Pour celles et ceux qui auraient louper le billet de Philippe à propos de Warbreaker, je vous la fait courte : Brandon Sanderson a écrit son bouquin en rendant publiques les différentes versions de travail du livre. À moins de n'avoir particulièrement rien à faire de sa vie, comparer les différentes versions est insipide. Mais Sanderson a eu une idée sympathique : il a également rendu disponible en téléchargement la version finale (celle de l'éditeur) du roman. C'est ce PDF final que j'ai lu.... à reculons. Parce que Philippe avait beau être enthousiaste, les 4e de couverture de Sanderson me faisaient autant rêver qu'un bulletin météo sur France 3 Nord-Pas-de-Calais.

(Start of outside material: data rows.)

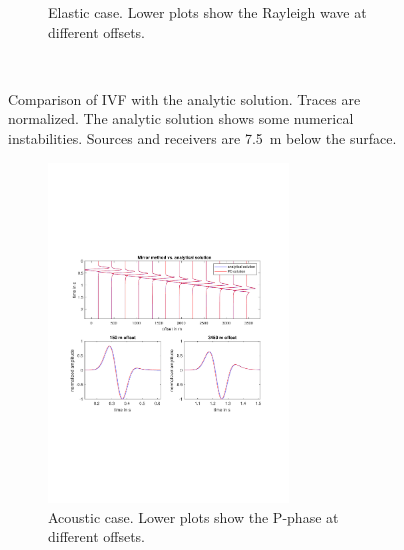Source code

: \documentclass[pdftex,a4paper,parskip,listof=totoc,bibliography=totoc,onehalfspacing,12pt]{scrreprt}
\begin{document}
\begin{figure}
\begin{subfigure}[b]{1.0\textwidth}
    \caption{Elastic case. Lower plots show the Rayleigh wave at different offsets.}
  \end{subfigure} \\
  \caption{Comparison of IVF with the analytic solution. Traces are normalized. The analytic solution shows some numerical instabilities. Sources and receivers are \SI{7.5}{\meter} below the surface.}\label{fig:IVFvsAnalytic}
\end{figure}

\begin{figure}
  \centering
  \begin{subfigure}[b]{1.0\textwidth}
    \centering
    \includegraphics[width=0.7\textwidth,trim=2cm 7cm 2cm 7cm, clip=true]{images/fd_vs_analytic_acoustic_mirror.pdf}
    \caption{Acoustic case. Lower plots show the P-phase at different offsets.}
  \end{subfigure} \\
  \begin{subfigure}[b]{1.0\textwidth}
    \centering

\end{subfigure}
\end{figure}
\end{document}
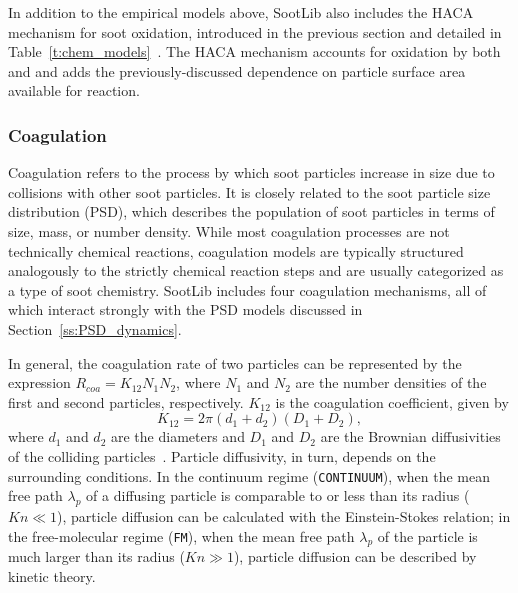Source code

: \documentclass[preprint,letterpaper]{elsarticle}
\begin{document}
In addition to the empirical models above, SootLib also includes the HACA mechanism for soot oxidation, introduced in the previous section and detailed in Table~\ref{t:chem_models}~\cite{Appel_2000}. The HACA mechanism accounts for oxidation by both  and  and adds the previously-discussed dependence on particle surface area available for reaction.

\subsubsection{Coagulation}
\label{sss:coa}

Coagulation refers to the process by which soot particles increase in size due to collisions with other soot particles. It is closely related to the soot particle size distribution (PSD), which describes the population of soot particles in terms of size, mass, or number density. While most coagulation processes are not technically chemical reactions, coagulation models are typically structured analogously to the strictly chemical reaction steps and are usually categorized as a type of soot chemistry. SootLib includes four coagulation mechanisms, all of which interact strongly with the PSD models discussed in Section~\ref{ss:PSD_dynamics}.

In general, the coagulation rate of two particles can be represented by the expression $R_{coa}=K_{12}N_1N_2$, where $N_1$ and $N_2$ are the number densities of the first and second particles, respectively. $K_{12}$ is the coagulation coefficient, given by
\begin{equation} \label{e:soot-coag-K12}
K_{12}=2\pi (d_{1}+d_{2})(D_1+D_2),
\end{equation}
where $d_{1}$ and $d_{2}$ are the diameters and $D_1$ and $D_2$ are the Brownian diffusivities of the colliding particles~\cite{Seinfeld_2016}. Particle diffusivity, in turn, depends on the surrounding conditions. In the continuum regime (\texttt{CONTINUUM}), when the mean free path $\lambda_p$ of a diffusing particle is comparable to or less than its radius ($Kn\ll1$), particle diffusion can be calculated with the Einstein-Stokes relation; in the free-molecular regime (\texttt{FM}), when the mean free path $\lambda_p$ of the particle is much larger than its radius ($Kn\gg1$), particle diffusion can be described by kinetic theory.
\end{document}

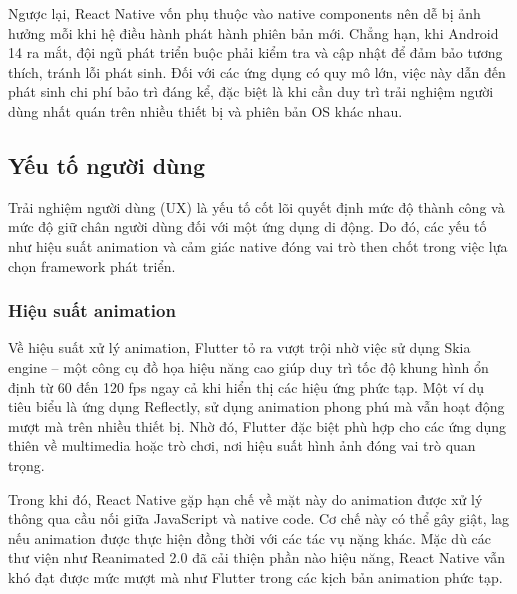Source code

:     \vspace{0.5em}

    \hspace*{1.5em}Ngược lại, React Native vốn phụ thuộc vào native components nên dễ bị ảnh hưởng mỗi khi hệ điều hành phát hành phiên bản mới. Chẳng hạn, khi Android 14 ra mắt, đội ngũ phát triển buộc phải kiểm tra và cập nhật để đảm bảo tương thích, tránh lỗi phát sinh. Đối với các ứng dụng có quy mô lớn, việc này dẫn đến phát sinh chi phí bảo trì đáng kể, đặc biệt là khi cần duy trì trải nghiệm người dùng nhất quán trên nhiều thiết bị và phiên bản OS khác nhau.
\vspace{0.5em}

\subsection{Yếu tố người dùng}


    \hspace*{0.8cm}Trải nghiệm người dùng (UX) là yếu tố cốt lõi quyết định mức độ thành công và mức độ giữ chân người dùng đối với một ứng dụng di động. Do đó, các yếu tố như hiệu suất animation và cảm giác native đóng vai trò then chốt trong việc lựa chọn framework phát triển.
\vspace{0.5em}

\subsubsection{Hiệu suất animation}


    \hspace*{0.8cm}Về hiệu suất xử lý animation, Flutter tỏ ra vượt trội nhờ việc sử dụng Skia engine – một công cụ đồ họa hiệu năng cao giúp duy trì tốc độ khung hình ổn định từ 60 đến 120 fps ngay cả khi hiển thị các hiệu ứng phức tạp. Một ví dụ tiêu biểu là ứng dụng Reflectly, sử dụng animation phong phú mà vẫn hoạt động mượt mà trên nhiều thiết bị. Nhờ đó, Flutter đặc biệt phù hợp cho các ứng dụng thiên về multimedia hoặc trò chơi, nơi hiệu suất hình ảnh đóng vai trò quan trọng.

    \vspace{0.5em}

    \hspace*{1.5em}Trong khi đó, React Native gặp hạn chế về mặt này do animation được xử lý thông qua cầu nối giữa JavaScript và native code. Cơ chế này có thể gây giật, lag nếu animation được thực hiện đồng thời với các tác vụ nặng khác. Mặc dù các thư viện như Reanimated 2.0 đã cải thiện phần nào hiệu năng, React Native vẫn khó đạt được mức mượt mà như Flutter trong các kịch bản animation phức tạp.
\vspace{0.5em}

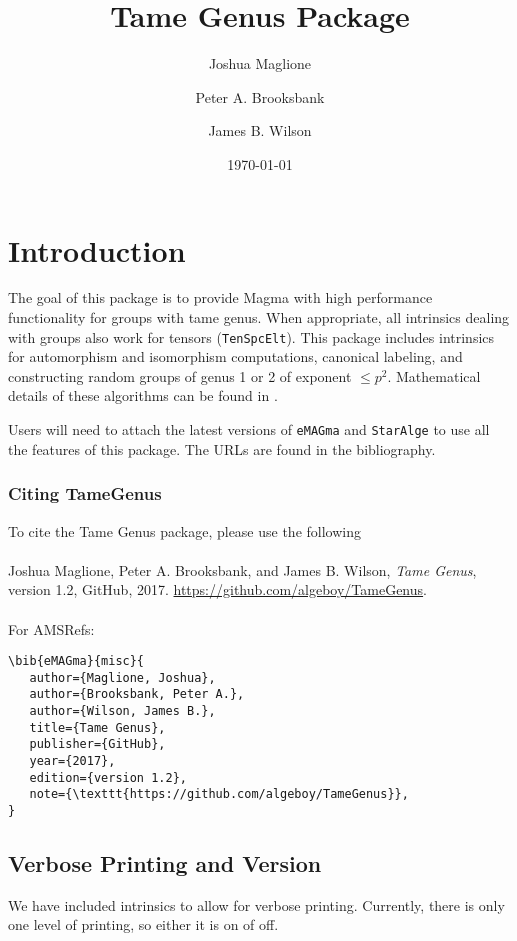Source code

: \documentclass{documentation}
\title{Tame Genus Package}
\author{Joshua Maglione}
\author{Peter A. Brooksbank}
\author{James B. Wilson}
\date{\today}
\begin{document}
\frontmatter

\maketitle
\tableofcontents

\mainmatter

\chapter{Introduction}

The goal of this package is to provide {\sc Magma} \cite{Magma} with high performance functionality for groups with tame genus. 
When appropriate, all intrinsics dealing with groups also work for tensors ({\tt TenSpcElt}). 
This package includes intrinsics for automorphism and isomorphism computations, canonical labeling, and constructing random groups of genus 1 or 2 of exponent  $\leq p^2$. 
Mathematical details of these algorithms can be found in \cite{BMW}.

Users will need to attach the latest versions of \texttt{eMAGma} \cite{eMAGma} and \texttt{StarAlge} \cite{StarAlge} to use all the features of this package. 
The URLs are found in the bibliography. 

\subsection*{Citing TameGenus} 
To cite the Tame Genus package, please use the following\\
\\
Joshua Maglione, Peter A. Brooksbank, and James B. Wilson, \emph{Tame Genus}, version 1.2, GitHub, 2017. \url{https://github.com/algeboy/TameGenus}. \\
\\
For AMSRefs:
\begin{verbatim}
\bib{eMAGma}{misc}{
   author={Maglione, Joshua},
   author={Brooksbank, Peter A.},
   author={Wilson, James B.},
   title={Tame Genus},
   publisher={GitHub},
   year={2017},
   edition={version 1.2},
   note={\texttt{https://github.com/algeboy/TameGenus}},
}
\end{verbatim}


\section{Verbose Printing and Version}

We have included intrinsics to allow for verbose printing. 
Currently, there is only one level of printing, so either it is on of off. 
\end{document}
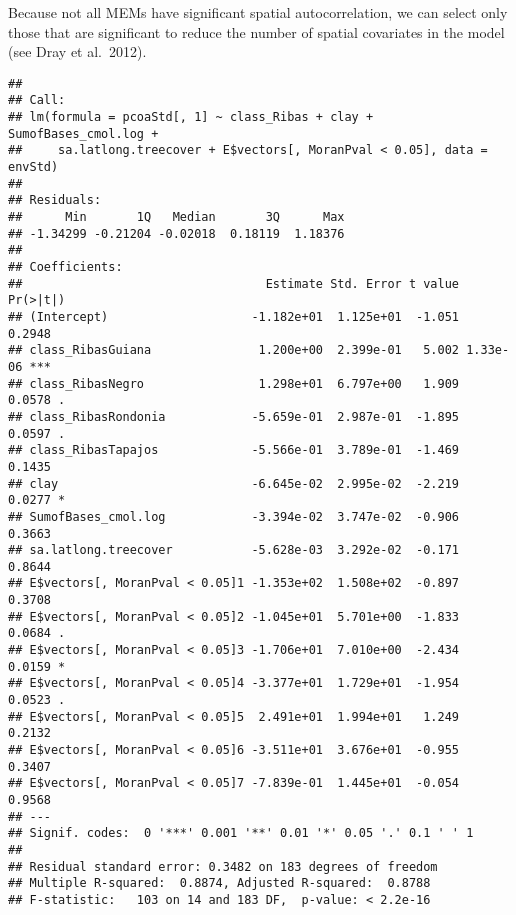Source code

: \documentclass[]{article}
\newenvironment{Shaded}{\begin{snugshade}}{\end{snugshade}}
\newcommand{\CommentTok}[1]{\textcolor[rgb]{0.56,0.35,0.01}{\textit{#1}}}
\newcommand{\DataTypeTok}[1]{\textcolor[rgb]{0.13,0.29,0.53}{#1}}
\newcommand{\DecValTok}[1]{\textcolor[rgb]{0.00,0.00,0.81}{#1}}
\newcommand{\FloatTok}[1]{\textcolor[rgb]{0.00,0.00,0.81}{#1}}
\newcommand{\KeywordTok}[1]{\textcolor[rgb]{0.13,0.29,0.53}{\textbf{#1}}}
\newcommand{\NormalTok}[1]{#1}
\newcommand{\OperatorTok}[1]{\textcolor[rgb]{0.81,0.36,0.00}{\textbf{#1}}}
\newcommand{\StringTok}[1]{\textcolor[rgb]{0.31,0.60,0.02}{#1}}
\begin{document}
Because not all MEMs have significant spatial autocorrelation, we can
select only those that are significant to reduce the number of spatial
covariates in the model (see Dray et al.~2012).

\begin{Shaded}
\end{Shaded}

\begin{verbatim}
## 
## Call:
## lm(formula = pcoaStd[, 1] ~ class_Ribas + clay + SumofBases_cmol.log + 
##     sa.latlong.treecover + E$vectors[, MoranPval < 0.05], data = envStd)
## 
## Residuals:
##      Min       1Q   Median       3Q      Max 
## -1.34299 -0.21204 -0.02018  0.18119  1.18376 
## 
## Coefficients:
##                                  Estimate Std. Error t value Pr(>|t|)    
## (Intercept)                    -1.182e+01  1.125e+01  -1.051   0.2948    
## class_RibasGuiana               1.200e+00  2.399e-01   5.002 1.33e-06 ***
## class_RibasNegro                1.298e+01  6.797e+00   1.909   0.0578 .  
## class_RibasRondonia            -5.659e-01  2.987e-01  -1.895   0.0597 .  
## class_RibasTapajos             -5.566e-01  3.789e-01  -1.469   0.1435    
## clay                           -6.645e-02  2.995e-02  -2.219   0.0277 *  
## SumofBases_cmol.log            -3.394e-02  3.747e-02  -0.906   0.3663    
## sa.latlong.treecover           -5.628e-03  3.292e-02  -0.171   0.8644    
## E$vectors[, MoranPval < 0.05]1 -1.353e+02  1.508e+02  -0.897   0.3708    
## E$vectors[, MoranPval < 0.05]2 -1.045e+01  5.701e+00  -1.833   0.0684 .  
## E$vectors[, MoranPval < 0.05]3 -1.706e+01  7.010e+00  -2.434   0.0159 *  
## E$vectors[, MoranPval < 0.05]4 -3.377e+01  1.729e+01  -1.954   0.0523 .  
## E$vectors[, MoranPval < 0.05]5  2.491e+01  1.994e+01   1.249   0.2132    
## E$vectors[, MoranPval < 0.05]6 -3.511e+01  3.676e+01  -0.955   0.3407    
## E$vectors[, MoranPval < 0.05]7 -7.839e-01  1.445e+01  -0.054   0.9568    
## ---
## Signif. codes:  0 '***' 0.001 '**' 0.01 '*' 0.05 '.' 0.1 ' ' 1
## 
## Residual standard error: 0.3482 on 183 degrees of freedom
## Multiple R-squared:  0.8874, Adjusted R-squared:  0.8788 
## F-statistic:   103 on 14 and 183 DF,  p-value: < 2.2e-16
\end{verbatim}
\end{document}
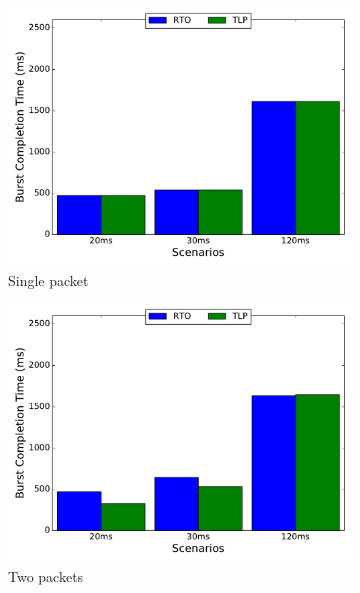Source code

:\documentclass[10pt,conference,compsoc]{IEEEtran}
\begin{document}
\begin{figure}[!tbp]
 \begin{subfigure}[b]{0.32\textwidth}
	\includegraphics[angle=0, width=\textwidth,natwidth=578.16,natheight=433.62]{plots/T1P.pdf}
	\caption{Single packet}\label{t1p}
 \end{subfigure}
 \hfill
 \begin{subfigure}[b]{0.32\textwidth}
	\includegraphics[angle=0, width=\textwidth,natwidth=578.16,natheight=433.62]{plots/T2P.pdf}
	\caption{Two packets }\label{t2p}
 \end{subfigure}
 \hfill
 \begin{subfigure}[b]{0.32\textwidth}

\end{subfigure}
\end{figure}
\end{document}
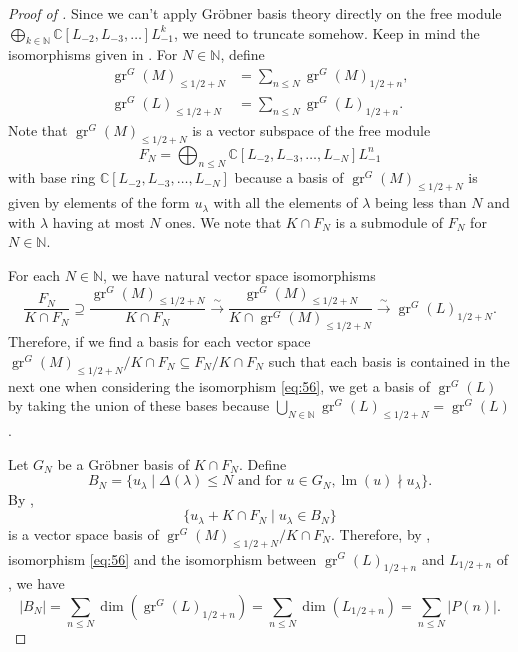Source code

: \documentclass[a4paper, 12pt, reqno]{amsart}
\theoremstyle{remark}
\numberwithin{equation}{subsection}
\DeclareMathOperator{\gr}{gr}
\DeclareMathOperator{\lm}{lm}
\begin{document}
\begin{proof}[Proof of ]
  Since we can't apply Gr\"{o}bner basis theory directly on the free module $\bigoplus_{k \in \mathbb{N}}\mathbb{C}[L_{-2}, L_{-3}, \dots]L_{-1}^k$, we need to truncate somehow.
  Keep in mind the isomorphisms given in .
  For $N \in \mathbb{N}$, define
  \begin{align*}
    \gr^G(M)_{\le 1/2 + N} &= \sum_{n \le N}\gr^G(M)_{1/2 + n}, \\
    \gr^G(L)_{\le 1/2 + N} &= \sum_{n \le N}\gr^G(L)_{1/2 + n}.
  \end{align*}
  Note that $\gr^G(M)_{\le 1/2 + N}$ is a vector subspace of the free module
  \begin{equation*}
    F_N = \bigoplus_{n \le N}\mathbb{C}[L_{-2}, L_{-3}, \dots, L_{-N}]L_{-1}^n
  \end{equation*}
  with base ring $\mathbb{C}[L_{-2}, L_{-3}, \dots, L_{-N}]$ because a basis of $\gr^G(M)_{\le 1/2 + N}$ is given by elements of the form $u_\lambda$ with all the elements of $\lambda$ being less than $N$ and with $\lambda$ having at most $N$ ones.
  We note that $K \cap F_N$ is a submodule of $F_N$ for $N \in \mathbb{N}$.
  
  For each $N \in \mathbb{N}$, we have natural vector space isomorphisms
  \begin{equation}
    \label{eq:56}
    \frac{F_N}{K \cap F_N} \supseteq \frac{\gr^G(M)_{\le 1/2 + N}}{K \cap F_N} \xrightarrow{\sim} \frac{\gr^G(M)_{\le 1/2 + N}}{K \cap \gr^G(M)_{\le 1/2 + N}} \xrightarrow{\sim} \gr^G(L)_{1/2 + N}.
  \end{equation}
  Therefore, if we find a basis for each vector space $\gr^G(M)_{\le 1/2 + N}/K \cap F_N \subseteq F_N/K \cap F_N$ such that each basis is contained in the next one when considering the isomorphism \eqref{eq:56}, we get a basis of $\gr^G(L)$ by taking the union of these bases because $\bigcup_{N \in \mathbb{N}}\gr^G(L)_{\le 1/2 + N} = \gr^G(L)$.
  
  Let $G_N$ be a Gr\"{o}bner basis of $K \cap F_N$.
  Define
  \begin{equation*}
    B_N = \{u_\lambda \mid \Delta(\lambda) \le N\text{ and for }u \in G_N, \lm(u) \nmid u_\lambda\}.
  \end{equation*}
  By \cite[Proposition 3.6.4]{adams_introduction_1994},
  \begin{equation}
    \label{eq:57}
    \{u_\lambda + K \cap F_N \mid u_\lambda \in B_N\}
  \end{equation}
  is a vector space basis of $\gr^G(M)_{\le 1/2 + N}/K \cap F_N$.
  Therefore, by , isomorphism \eqref{eq:56} and the isomorphism between $\gr^G(L)_{1/2 + n}$ and $L_{1/2 + n}$ of , we have
  \begin{equation*}
    |B_N| = \sum_{n \le N}\dim(\gr^G(L)_{1/2 + n}) = \sum_{n \le N}\dim(L_{1/2 + n}) = \sum_{n \le N}|P(n)|.
  \end{equation*}
  

\end{proof}
\end{document}
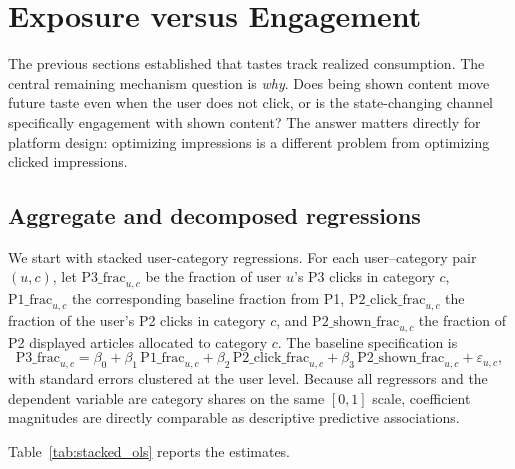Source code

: \documentclass[11pt]{article}
\begin{document}
\section{Exposure versus Engagement}
\label{sec:exposure}

The previous sections established that tastes track realized consumption. The central remaining mechanism question is \emph{why}. Does being shown content move future taste even when the user does not click, or is the state-changing channel specifically engagement with shown content? The answer matters directly for platform design: optimizing impressions is a different problem from optimizing clicked impressions.

\subsection{Aggregate and decomposed regressions}

We start with stacked user-category regressions. For each user--category pair $(u,c)$, let $\text{P3\_frac}_{u,c}$ be the fraction of user $u$'s P3 clicks in category $c$, $\text{P1\_frac}_{u,c}$ the corresponding baseline fraction from P1, $\text{P2\_click\_frac}_{u,c}$ the fraction of the user's P2 clicks in category $c$, and $\text{P2\_shown\_frac}_{u,c}$ the fraction of P2 displayed articles allocated to category $c$. The baseline specification is
\[
\text{P3\_frac}_{u,c}
=
\beta_0
+
\beta_1\,\text{P1\_frac}_{u,c}
+
\beta_2\,\text{P2\_click\_frac}_{u,c}
+
\beta_3\,\text{P2\_shown\_frac}_{u,c}
+
\varepsilon_{u,c},
\]
with standard errors clustered at the user level. Because all regressors and the dependent variable are category shares on the same $[0,1]$ scale, coefficient magnitudes are directly comparable as descriptive predictive associations.

Table~\ref{tab:stacked_ols} reports the estimates.
\end{document}
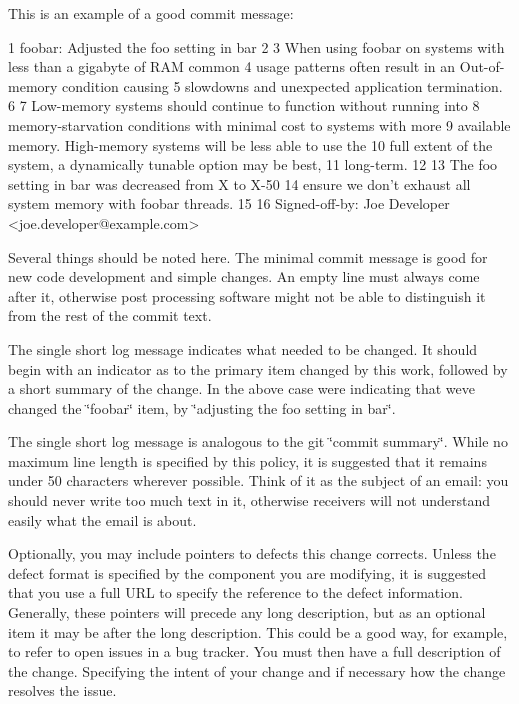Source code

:This is an example of a good commit message\+:


\begin{DoxyCode}
1 foobar: Adjusted the foo setting in bar
2 
3 When using foobar on systems with less than a gigabyte of RAM common
4 usage patterns often result in an Out-of-memory condition causing
5 slowdowns and unexpected application termination.
6 
7 Low-memory systems should continue to function without running into
8 memory-starvation conditions with minimal cost to systems with more
9 available memory.  High-memory systems will be less able to use the
10 full extent of the system, a dynamically tunable option may be best,
11 long-term.
12 
13 The foo setting in bar was decreased from X to X-50%
14 ensure we don't exhaust all system memory with foobar threads.
15 
16 Signed-off-by: Joe Developer <joe.developer@example.com>
\end{DoxyCode}


Several things should be noted here. The minimal commit message is good for new code development and simple changes. An empty line must always come after it, otherwise post processing software might not be able to distinguish it from the rest of the commit text.

The single short log message indicates what needed to be changed. It should begin with an indicator as to the primary item changed by this work, followed by a short summary of the change. In the above case we\textquotesingle{}re indicating that we\textquotesingle{}ve changed the \char`\"{}foobar\char`\"{} item, by \char`\"{}adjusting the foo setting in bar\char`\"{}.

The single short log message is analogous to the git \char`\"{}commit summary\char`\"{}. While no maximum line length is specified by this policy, it is suggested that it remains under 50 characters wherever possible. Think of it as the subject of an email\+: you should never write too much text in it, otherwise receivers will not understand easily what the email is about.

Optionally, you may include pointers to defects this change corrects. Unless the defect format is specified by the component you are modifying, it is suggested that you use a full U\+RL to specify the reference to the defect information. Generally, these pointers will precede any long description, but as an optional item it may be after the long description. This could be a good way, for example, to refer to open issues in a bug tracker. You must then have a full description of the change. Specifying the intent of your change and if necessary how the change resolves the issue.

Ce qui est admirable chez cet homme (je parle de Sanderson, pas de Philippe. Ce dernier est occupé à mettre un point final à son mémoire intitulé "Tautologies et truismes dans l'institution oratoire de l'arrière-pays meudonnais entre 1632 et 1714"), c'est son approche technique de la magie. Il invente un système de magie (dans le cas présent, une histoire de Souffles qui sont transférables d'un être à l'autre) puis en fait découler fort logiquement un décor qui met en scène les particularités de son système. C'est une approche très soigneuse, très rôlistique. Un personnage qui obtient X Souffles atteint tel niveau de pouvoir qui lui permet précisément de déclencher tel pouvoir. C'est tellement précis qu'on a plus l'impression de lire un livre de règles novélisé qu'un roman. Mais bon, Sanderson n'écrit pas pour la ménagère esseulée, il sait précisément qui est son public-cible : les rôlistes à poil dure. Il a tellement l'amour des systèmes bien foutus qu'il va même jusqu'à offrir en annexes les règles exactes de son système de magie. Si bien que l'on termine son livre et que l'on peut pratiquement se lancer dans une partie de jeu de rôles. Presque, parce que ce n'est pas un système de jeu complet, c'est juste une explication chiffrée de la magie.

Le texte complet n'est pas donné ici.